A5 size pretty much any brand that's immediately available when I need a new one. Lined, not dot and not graph.
I'm very visual-oriented and am always rendering thoughts, processes, algorithms, etc. as a _diagram_. I've found nothing digital even comes close to pen/pencil and paper. To digitize and share I take pictures of my drawings.
Meeting notes, discussion summaries, decisions (and who made them) all dated. Hugely important when I have to remember histories of events, etc.
I use the bullet journal technique (1), I keep it simple and don’t go in for all the decoration that you see online. I also don’t do any fancy life tracking; it’s for recording tasks, making notes for meetings and notes around any work ongoing. I sometimes stick in examples of anything creative that I’ve done that I might want to reference at some point. Glued into the front cover is a picture of my dog.
I use a leuchtturm1917 A5, dotted paper. (2) Paper quality can vary, if you use a proper pen you’ll want to go for the thicker paper. You can get better journals on Amazon (cheaper and more pages), but I am lazy and can’t be bothered to number the pages myself. I also attach two pen loops, for a pen and a mechanical pencil.
1. https://en.wikipedia.org/wiki/Bullet_journal
2. https://www.leuchtturm1917.co.uk/edition-120g.html
I too enjoy writing in notebooks. For me I get the sense that it reinforces memory, and I find that I refer to notes rarely, but I stash the notes away on shelf. It’s not organized in any way except chronology, and many subjects sometimes crowd the page, from technical, to dos, phone numbers, shopping lists, etc. If I need to take an action item I snap a picture of the page onto phone and go from there.
I use two types of notebooks. One where I don't care about structure or content. I just write whatever I'm thinking about as I think it when tackling hard or large problems. Kind of like an unstructured unspecific mind-map. I find going back to this is highly effective to get me back into almost the exact frame of mind up to a couple of years later.
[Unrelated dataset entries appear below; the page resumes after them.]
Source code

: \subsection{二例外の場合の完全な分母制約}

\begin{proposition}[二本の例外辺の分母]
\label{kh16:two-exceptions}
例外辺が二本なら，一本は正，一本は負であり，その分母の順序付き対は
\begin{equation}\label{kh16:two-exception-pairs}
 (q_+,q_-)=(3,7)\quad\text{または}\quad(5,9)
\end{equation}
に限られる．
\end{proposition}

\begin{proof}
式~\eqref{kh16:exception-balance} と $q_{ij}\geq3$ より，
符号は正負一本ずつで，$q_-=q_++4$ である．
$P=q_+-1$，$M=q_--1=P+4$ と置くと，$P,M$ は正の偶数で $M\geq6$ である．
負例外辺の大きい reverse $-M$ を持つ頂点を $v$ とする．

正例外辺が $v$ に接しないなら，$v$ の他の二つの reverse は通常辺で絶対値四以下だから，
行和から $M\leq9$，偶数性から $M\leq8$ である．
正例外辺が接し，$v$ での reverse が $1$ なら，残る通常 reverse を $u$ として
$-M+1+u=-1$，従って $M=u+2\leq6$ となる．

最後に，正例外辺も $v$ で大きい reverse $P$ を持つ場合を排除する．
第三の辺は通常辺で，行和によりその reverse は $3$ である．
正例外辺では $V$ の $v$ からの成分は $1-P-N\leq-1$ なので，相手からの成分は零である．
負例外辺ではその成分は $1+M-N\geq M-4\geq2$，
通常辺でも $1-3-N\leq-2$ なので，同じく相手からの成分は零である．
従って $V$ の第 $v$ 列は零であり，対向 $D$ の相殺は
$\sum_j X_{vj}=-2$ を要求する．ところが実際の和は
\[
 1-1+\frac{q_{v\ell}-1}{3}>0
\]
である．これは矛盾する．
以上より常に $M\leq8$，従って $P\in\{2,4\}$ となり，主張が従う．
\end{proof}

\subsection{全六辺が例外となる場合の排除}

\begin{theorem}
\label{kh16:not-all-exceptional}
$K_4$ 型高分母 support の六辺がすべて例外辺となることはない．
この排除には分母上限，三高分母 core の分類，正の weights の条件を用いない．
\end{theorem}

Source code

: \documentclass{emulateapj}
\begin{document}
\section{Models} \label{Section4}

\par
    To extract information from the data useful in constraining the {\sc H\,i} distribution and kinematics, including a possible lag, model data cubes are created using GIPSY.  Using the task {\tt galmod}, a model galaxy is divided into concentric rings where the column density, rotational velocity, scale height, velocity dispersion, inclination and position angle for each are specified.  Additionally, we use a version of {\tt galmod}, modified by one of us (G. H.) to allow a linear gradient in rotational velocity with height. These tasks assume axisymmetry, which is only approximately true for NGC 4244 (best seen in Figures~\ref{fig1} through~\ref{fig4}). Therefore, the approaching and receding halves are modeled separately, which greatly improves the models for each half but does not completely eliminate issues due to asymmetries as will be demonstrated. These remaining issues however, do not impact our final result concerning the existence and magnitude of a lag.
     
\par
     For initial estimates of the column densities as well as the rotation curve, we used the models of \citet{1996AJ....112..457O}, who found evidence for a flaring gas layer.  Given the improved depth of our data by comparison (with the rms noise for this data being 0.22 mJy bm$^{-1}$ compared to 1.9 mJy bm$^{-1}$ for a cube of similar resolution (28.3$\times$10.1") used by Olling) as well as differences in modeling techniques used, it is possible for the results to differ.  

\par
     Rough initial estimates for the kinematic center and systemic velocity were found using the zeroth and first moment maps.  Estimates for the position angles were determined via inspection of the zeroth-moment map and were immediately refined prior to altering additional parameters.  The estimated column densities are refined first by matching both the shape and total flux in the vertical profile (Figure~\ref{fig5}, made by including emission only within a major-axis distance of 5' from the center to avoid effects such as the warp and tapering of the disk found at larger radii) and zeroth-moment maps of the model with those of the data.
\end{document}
Then I have project notebooks, where each page is dedicated to one project. I only take it out after spending some time in the mind-map kind and I have made enough progress that it's worth writing in the project one. This notebook is written as documentation for an imaginary third party. It's useful for sharing with others and more importantly myself in the further future.
I use this system for work and personal projects and while I don't too often have projects running long enough for this to matter I regularly refer to my old solutions and thoughts. It has definitely prevented me from walking in proverbial circles.